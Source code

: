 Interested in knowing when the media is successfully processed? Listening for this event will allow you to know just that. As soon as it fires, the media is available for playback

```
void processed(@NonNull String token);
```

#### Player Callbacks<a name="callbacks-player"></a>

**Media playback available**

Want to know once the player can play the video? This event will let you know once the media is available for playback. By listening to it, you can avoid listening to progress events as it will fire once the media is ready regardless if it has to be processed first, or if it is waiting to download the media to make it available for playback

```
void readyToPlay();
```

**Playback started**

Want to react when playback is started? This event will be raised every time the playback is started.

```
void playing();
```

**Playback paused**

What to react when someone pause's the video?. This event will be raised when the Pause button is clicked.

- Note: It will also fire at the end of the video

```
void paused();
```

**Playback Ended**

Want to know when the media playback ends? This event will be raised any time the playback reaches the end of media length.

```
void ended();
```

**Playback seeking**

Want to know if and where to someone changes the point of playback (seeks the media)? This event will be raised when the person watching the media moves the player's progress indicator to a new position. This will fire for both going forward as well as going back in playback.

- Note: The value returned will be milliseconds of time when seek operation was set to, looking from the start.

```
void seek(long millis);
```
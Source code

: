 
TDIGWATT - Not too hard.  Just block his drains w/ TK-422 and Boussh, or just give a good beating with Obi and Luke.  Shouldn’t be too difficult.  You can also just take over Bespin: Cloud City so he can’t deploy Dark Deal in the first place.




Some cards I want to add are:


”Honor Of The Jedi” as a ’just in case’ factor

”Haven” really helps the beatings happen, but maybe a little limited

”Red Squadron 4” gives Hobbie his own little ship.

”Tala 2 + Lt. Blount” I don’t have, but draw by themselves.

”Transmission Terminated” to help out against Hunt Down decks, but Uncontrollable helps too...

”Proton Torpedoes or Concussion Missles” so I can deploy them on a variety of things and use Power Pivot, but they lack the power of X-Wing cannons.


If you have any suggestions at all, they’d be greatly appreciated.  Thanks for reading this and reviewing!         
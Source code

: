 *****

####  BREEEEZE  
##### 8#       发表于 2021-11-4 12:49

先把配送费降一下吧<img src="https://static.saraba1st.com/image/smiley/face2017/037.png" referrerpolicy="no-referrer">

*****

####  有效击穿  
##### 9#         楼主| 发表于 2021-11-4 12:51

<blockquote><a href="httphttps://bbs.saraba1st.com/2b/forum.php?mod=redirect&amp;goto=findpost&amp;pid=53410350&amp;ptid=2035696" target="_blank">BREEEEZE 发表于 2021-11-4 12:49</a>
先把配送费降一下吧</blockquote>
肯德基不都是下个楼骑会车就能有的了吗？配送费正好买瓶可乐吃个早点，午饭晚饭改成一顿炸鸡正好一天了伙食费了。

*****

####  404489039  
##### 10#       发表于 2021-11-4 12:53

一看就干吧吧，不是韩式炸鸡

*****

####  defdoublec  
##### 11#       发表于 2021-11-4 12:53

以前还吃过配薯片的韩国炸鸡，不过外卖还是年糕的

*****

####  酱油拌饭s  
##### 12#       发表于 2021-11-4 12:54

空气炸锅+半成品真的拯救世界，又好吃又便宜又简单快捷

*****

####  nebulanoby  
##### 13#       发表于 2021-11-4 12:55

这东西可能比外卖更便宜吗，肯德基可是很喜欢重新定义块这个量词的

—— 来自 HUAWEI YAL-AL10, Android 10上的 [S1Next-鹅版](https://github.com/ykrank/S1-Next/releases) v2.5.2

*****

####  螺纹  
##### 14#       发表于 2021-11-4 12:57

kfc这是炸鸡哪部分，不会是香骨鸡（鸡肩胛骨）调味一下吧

____

## YOUR TASK
Which lines in the records above contain the word "BREEEEZE"? Return each of them.

## FINISHED TASK
####  BREEEEZE  
<blockquote><a href="httphttps://bbs.saraba1st.com/2b/forum.php?mod=redirect&amp;goto=findpost&amp;pid=53410350&amp;ptid=2035696" target="_blank">BREEEEZE 发表于 2021-11-4 12:49</a>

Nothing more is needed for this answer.